→ Problem statement:
From the data underneath, reproduce exactly the stretch that begins at the line with "<!-- BLOG-POST-LIST:END -->" and ends after the line with "Types of property".

→ Extracted entries:
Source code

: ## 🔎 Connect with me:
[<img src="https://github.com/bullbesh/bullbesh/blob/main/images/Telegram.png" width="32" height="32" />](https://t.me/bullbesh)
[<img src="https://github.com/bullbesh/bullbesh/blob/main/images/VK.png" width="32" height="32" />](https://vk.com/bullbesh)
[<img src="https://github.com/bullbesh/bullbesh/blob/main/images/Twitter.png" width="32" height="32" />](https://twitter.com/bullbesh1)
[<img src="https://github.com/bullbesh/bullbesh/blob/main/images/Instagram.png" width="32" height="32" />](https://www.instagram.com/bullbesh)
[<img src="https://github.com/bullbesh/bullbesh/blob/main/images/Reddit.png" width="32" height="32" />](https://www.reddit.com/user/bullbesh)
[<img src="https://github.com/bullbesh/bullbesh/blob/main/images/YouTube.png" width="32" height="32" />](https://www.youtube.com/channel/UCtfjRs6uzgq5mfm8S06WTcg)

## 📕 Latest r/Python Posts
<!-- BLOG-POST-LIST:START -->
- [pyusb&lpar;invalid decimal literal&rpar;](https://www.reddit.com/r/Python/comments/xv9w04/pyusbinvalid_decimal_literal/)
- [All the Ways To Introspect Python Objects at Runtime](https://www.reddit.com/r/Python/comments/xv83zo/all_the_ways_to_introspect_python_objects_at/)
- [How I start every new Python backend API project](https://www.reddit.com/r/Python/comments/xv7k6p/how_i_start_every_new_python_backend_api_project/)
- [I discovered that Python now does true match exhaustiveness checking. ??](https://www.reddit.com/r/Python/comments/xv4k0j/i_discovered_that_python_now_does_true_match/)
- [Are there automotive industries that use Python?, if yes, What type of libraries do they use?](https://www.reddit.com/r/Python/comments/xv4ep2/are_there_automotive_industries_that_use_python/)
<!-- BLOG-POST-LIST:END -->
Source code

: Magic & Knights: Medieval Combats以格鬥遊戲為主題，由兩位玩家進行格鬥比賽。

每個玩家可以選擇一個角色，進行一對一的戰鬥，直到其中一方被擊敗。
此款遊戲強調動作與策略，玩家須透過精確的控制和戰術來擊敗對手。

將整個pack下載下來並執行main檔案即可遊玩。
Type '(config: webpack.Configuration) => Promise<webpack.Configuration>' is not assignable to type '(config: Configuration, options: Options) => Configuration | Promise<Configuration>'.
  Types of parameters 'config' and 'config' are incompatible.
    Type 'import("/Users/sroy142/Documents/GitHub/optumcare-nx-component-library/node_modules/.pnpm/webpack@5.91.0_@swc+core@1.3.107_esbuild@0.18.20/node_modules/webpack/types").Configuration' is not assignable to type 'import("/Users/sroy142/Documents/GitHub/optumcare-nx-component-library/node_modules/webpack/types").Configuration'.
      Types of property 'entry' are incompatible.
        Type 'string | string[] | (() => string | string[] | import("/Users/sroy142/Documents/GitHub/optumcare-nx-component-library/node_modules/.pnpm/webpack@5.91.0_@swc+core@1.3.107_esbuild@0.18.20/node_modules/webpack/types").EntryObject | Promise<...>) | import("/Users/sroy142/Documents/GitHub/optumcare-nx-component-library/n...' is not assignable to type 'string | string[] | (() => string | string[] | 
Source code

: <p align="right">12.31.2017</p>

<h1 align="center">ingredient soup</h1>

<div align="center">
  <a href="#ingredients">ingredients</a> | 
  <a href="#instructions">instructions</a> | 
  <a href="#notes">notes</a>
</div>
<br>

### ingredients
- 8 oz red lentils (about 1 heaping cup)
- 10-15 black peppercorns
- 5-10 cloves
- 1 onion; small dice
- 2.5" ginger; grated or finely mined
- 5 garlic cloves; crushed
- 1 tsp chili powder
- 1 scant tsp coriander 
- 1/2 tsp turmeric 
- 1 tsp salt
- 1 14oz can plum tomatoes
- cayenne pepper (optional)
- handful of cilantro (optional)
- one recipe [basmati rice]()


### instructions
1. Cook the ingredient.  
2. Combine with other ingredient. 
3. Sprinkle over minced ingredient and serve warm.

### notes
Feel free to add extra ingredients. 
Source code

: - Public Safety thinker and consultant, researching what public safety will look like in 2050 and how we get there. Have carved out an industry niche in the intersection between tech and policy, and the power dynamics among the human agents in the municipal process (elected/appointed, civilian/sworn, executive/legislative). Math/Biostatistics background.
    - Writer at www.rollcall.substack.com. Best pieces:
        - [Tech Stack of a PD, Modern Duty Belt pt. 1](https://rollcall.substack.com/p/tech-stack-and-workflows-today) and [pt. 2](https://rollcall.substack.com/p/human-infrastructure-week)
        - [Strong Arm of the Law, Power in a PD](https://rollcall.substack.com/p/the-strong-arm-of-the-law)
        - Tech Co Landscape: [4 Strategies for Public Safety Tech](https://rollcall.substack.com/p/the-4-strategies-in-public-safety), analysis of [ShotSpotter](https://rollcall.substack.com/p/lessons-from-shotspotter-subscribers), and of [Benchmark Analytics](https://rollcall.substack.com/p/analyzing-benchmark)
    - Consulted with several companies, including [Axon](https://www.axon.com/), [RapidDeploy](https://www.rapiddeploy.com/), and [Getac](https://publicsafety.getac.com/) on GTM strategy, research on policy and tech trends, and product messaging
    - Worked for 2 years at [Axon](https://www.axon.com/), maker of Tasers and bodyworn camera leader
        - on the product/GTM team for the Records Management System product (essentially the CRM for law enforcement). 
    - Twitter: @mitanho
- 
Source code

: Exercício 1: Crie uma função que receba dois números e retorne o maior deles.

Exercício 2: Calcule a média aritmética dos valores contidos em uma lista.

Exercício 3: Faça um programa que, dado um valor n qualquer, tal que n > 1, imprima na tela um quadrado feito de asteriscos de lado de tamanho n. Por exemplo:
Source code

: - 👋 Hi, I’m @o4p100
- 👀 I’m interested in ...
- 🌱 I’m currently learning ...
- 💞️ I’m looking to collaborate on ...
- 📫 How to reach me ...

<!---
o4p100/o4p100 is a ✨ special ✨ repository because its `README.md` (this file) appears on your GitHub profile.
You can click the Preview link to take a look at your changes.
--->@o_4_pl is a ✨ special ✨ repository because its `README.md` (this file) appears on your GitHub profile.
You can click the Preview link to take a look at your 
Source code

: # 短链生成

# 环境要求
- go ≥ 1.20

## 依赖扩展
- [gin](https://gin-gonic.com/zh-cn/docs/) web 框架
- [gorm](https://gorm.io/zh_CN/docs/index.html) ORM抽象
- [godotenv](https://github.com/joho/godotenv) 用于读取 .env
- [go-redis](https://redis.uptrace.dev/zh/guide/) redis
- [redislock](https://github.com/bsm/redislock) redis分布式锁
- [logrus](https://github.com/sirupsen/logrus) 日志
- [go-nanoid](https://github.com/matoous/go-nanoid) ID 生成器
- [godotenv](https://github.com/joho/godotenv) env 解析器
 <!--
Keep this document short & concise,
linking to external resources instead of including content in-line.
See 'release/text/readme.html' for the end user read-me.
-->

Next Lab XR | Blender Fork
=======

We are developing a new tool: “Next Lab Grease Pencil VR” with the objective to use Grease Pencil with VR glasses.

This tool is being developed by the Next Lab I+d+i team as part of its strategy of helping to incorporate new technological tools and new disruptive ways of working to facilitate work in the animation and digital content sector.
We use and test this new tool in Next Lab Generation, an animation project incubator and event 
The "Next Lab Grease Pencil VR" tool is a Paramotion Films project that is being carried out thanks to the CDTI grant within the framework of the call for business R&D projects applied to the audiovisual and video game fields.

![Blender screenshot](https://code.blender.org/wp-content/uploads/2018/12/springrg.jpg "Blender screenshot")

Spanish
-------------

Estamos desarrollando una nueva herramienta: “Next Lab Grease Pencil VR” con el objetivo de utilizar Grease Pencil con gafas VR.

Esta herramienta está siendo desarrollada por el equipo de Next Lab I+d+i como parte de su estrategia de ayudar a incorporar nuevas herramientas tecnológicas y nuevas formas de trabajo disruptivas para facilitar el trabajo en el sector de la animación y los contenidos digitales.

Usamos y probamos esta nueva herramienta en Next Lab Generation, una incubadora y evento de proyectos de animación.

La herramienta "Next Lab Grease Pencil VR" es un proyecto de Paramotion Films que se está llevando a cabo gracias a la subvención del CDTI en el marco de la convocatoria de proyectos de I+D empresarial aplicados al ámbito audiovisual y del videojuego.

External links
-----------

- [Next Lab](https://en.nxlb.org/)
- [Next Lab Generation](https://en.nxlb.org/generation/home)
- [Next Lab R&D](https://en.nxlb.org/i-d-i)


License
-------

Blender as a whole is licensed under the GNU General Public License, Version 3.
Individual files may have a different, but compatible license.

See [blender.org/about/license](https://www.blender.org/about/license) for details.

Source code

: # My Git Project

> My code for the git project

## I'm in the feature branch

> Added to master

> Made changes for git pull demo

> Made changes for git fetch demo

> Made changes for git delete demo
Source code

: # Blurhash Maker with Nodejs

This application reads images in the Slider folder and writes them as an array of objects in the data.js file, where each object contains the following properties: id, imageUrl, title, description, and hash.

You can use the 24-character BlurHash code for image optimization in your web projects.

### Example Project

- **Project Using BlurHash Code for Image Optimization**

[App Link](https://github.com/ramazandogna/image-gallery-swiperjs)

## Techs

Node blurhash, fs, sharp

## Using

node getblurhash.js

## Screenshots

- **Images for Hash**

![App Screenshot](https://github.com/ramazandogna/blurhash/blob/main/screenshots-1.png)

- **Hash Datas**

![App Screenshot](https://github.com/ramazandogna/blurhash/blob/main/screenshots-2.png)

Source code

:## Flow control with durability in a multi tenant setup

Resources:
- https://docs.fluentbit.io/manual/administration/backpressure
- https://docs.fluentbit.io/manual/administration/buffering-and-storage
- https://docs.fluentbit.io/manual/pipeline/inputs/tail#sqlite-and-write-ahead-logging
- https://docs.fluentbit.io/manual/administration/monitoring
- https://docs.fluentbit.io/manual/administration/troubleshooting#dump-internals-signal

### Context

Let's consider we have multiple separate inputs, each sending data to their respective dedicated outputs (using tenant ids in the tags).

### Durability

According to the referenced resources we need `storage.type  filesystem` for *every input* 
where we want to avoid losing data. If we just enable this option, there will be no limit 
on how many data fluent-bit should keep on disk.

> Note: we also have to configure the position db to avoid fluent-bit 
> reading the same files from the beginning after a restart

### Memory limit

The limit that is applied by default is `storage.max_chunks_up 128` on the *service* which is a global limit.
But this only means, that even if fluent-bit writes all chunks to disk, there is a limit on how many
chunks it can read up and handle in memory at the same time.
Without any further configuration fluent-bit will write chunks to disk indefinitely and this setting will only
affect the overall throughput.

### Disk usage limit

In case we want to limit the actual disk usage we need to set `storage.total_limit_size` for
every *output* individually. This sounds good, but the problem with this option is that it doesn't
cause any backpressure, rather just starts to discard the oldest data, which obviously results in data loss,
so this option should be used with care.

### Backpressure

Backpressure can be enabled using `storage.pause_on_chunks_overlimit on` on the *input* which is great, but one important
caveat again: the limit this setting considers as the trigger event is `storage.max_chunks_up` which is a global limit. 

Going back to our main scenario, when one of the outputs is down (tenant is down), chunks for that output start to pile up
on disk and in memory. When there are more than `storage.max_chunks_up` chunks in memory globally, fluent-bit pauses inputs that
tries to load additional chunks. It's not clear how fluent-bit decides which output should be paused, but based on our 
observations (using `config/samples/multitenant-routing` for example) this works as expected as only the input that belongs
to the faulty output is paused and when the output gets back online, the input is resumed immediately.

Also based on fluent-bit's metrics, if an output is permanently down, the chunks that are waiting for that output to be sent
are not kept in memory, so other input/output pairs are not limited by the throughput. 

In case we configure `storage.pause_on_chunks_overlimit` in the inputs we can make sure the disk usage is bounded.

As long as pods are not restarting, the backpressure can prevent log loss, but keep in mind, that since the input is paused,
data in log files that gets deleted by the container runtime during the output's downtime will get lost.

→ Written response:
<!-- BLOG-POST-LIST:END -->
Source code

: Magic & Knights: Medieval Combats以格鬥遊戲為主題，由兩位玩家進行格鬥比賽。

每個玩家可以選擇一個角色，進行一對一的戰鬥，直到其中一方被擊敗。
此款遊戲強調動作與策略，玩家須透過精確的控制和戰術來擊敗對手。

將整個pack下載下來並執行main檔案即可遊玩。
Type '(config: webpack.Configuration) => Promise<webpack.Configuration>' is not assignable to type '(config: Configuration, options: Options) => Configuration | Promise<Configuration>'.
  Types of parameters 'config' and 'config' are incompatible.
    Type 'import("/Users/sroy142/Documents/GitHub/optumcare-nx-component-library/node_modules/.pnpm/webpack@5.91.0_@swc+core@1.3.107_esbuild@0.18.20/node_modules/webpack/types").Configuration' is not assignable to type 'import("/Users/sroy142/Documents/GitHub/optumcare-nx-component-library/node_modules/webpack/types").Configuration'.
      Types of property 'entry' are incompatible.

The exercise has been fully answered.